Faster Batch Processes
Graph technology is often classified into two groups; technologies focused around OLTP-like persistence, typically the graph databases themselves, and; technologies focused around OLAP-like analytics, typically graph computation algorithms.
Graph computation algorithms run batch processes against large datasets (especially in Big Data, Data Mining and Advanced Analytics), usually with an emphasis on global queries.
A raft of different types of graph compute engines exist, the most popular being distributed such as Pegasus and Giraph.
Batch imports usually
Faster Application Performance
For graph data, graph databases are more performant than their relational and NoSQL counterparts.
Join-intensive query performance progressively deteriorates, in relational databases, as datasets expand. The same tends to even out in a graph database with similar expansion.
This is because graph queries are typically localized to a specific portion of the graph, instead of querying the entire data in broad sweeps using foreign keys. The execution time of a graph query is, thus, proportional only to the portion of the graph traversed, not the size of the overall graph (or an relational database table).
Relationships don't exhibit uniformity across domains, but they naturally forms paths, and these paths are perfect for traversal.
Traversing a graph is simply following paths, and when paths are closely aligned with how the data relates, they are extremely efficient improving query execution and application performance.
Missed Data Relationships
In graph databases, relationships are first-class citizens. A graph database is more relational than a relational database.
Unlike relational databases where relationships are inferred using foreign keys in tables, which results in complex abstractions, problems are more closely mapped (and simply expressed) to how they present themselves in the real world in a graph database.
With simple nodes and relationship structures, sophisticated connections can be more exhaustively inferred, much more than is possible, with say many-to-many relationships, in SQL relational databases and other NoSQL stores.
Real world data is often more intricately related than is modeled in relational databases at the time of joining tables, especially when those relationship are on semi-structured data or when the relationships change.
Some intricacies of data relationships are easy to miss with relational and other NoSQL databases, such as the weight and strength of specific relationships, they are even harder to represent, express accurately or evolve.
As data gets more intricately related or connected, relational databases develop expensive joins adding unnecessary complexity to the schema, reciprocal queries are even more expensive.
NoSQL data stores are almost completely devoid of relationships, trying to fit them to related data flirts with the idea of introducing foreign keys, which then requires joins, at which point the queries are already expensive.

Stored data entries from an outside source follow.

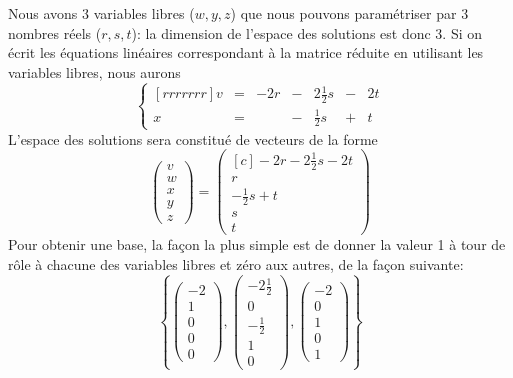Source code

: \begin{exemple}
\[\]
Nous avons 3 variables libres ($w, y, z$) que nous pouvons paramétriser par 3 nombres
réels ($r,s,t$): la dimension de l'espace des solutions est donc 3.  Si on écrit
les équations linéaires correspondant à la matrice réduite en utilisant les variables
libres, nous aurons
\[
\left\{
\begin{matrix}[rrrrrrr]
v &=& -2r &-& 2\frac12 s &-& 2t \\
x &=& &-& \frac12 s &+& t
\end{matrix}
\right.
\]
L'espace des solutions sera constitué de vecteurs de la forme
\[
\begin{pmatrix}
v \\ w \\ x \\ y \\ z
\end{pmatrix}
=
\begin{pmatrix}[c]
-2r-2\frac12 s -2t \\ r \\ -\frac12s + t \\ s \\ t
\end{pmatrix}
\]
Pour obtenir une base, la façon la plus simple est de donner la valeur 1 à tour de rôle à chacune des variables 
libres et zéro aux autres, de la façon suivante:
\[
\left\{
\begin{pmatrix}
-2 \\ 1 \\ 0 \\ 0 \\ 0
\end{pmatrix},
\begin{pmatrix}
-2\frac12 \\ 0 \\ -\frac12 \\ 1 \\ 0
\end{pmatrix},
\begin{pmatrix}
-2 \\ 0 \\ 1 \\ 0 \\ 1
\end{pmatrix}
\right\}
\]
\end{exemple}



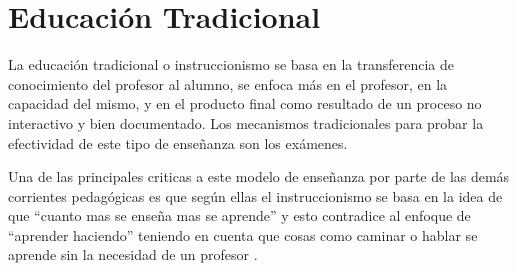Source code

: \section{Educación Tradicional}

La educación tradicional o instruccionismo se basa en la transferencia de 
conocimiento del profesor al alumno, se enfoca más en el profesor, en la 
capacidad del mismo, y en el producto final como resultado de un proceso 
no interactivo y bien documentado\cite{igi:instructionism}. Los mecanismos 
tradicionales para probar la efectividad de este tipo de enseñanza son los exámenes.




Una de las principales criticas a este modelo de enseñanza por parte de las
demás corrientes pedagógicas es que según ellas el instruccionismo se basa en la
idea de que  \enquote{cuanto mas se enseña mas se aprende} y esto contradice al
enfoque de \enquote{aprender haciendo} teniendo en cuenta que cosas como caminar
o hablar se aprende sin la necesidad de un profesor
\cite{ackoff:education,johnson2005instructionism}.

Better Development Processes
Graph databases make a good case for frictionless development. The flexible structure of graph data models (schema-free), make for a pleasant developer experience.
What results is controlled incremental development with lesser rollbacks and migrations. By lacking a more forceful and rigid schema, graph databases are easier to evolve and maintain.
Faster Testing Cycles
With graph databases, it is easier to write unit tests on small representative subgraphs (often a few nodes) that expose the features and relationships the overall graph.
Graph correctness and understanding is typically tested in a series of very small tests, each of which explores a discrete graph feature, which collectively follow an exploratory path through a problem domain.
It is rare for graphs to have breaking changes, even as the models change to accomodate new data, these is also evident in testing.
Graph queries are tested for performance to make sure they are a perfect fit for production data. The main focus here will be perfecting queries with simulations of production data.
Application performance tests are typically centered around simulations of production usage scenarios.
Effective Fraud Detection
New Data Integration
Graphs are naturally additive - they do not impose a structure upfront when least is known about the problem domain, and this flexibility allows the schema to merge as the problem is explored.
Additionally, new nodes and relationships, even new subgraphs can be integrated to an existing structure without affecting the application and existing queries. There is therefore no need to be exhaustive ahead of time.
This is the complete reverse of the methodology used in relational databases - this approach would be nearly catastrophic!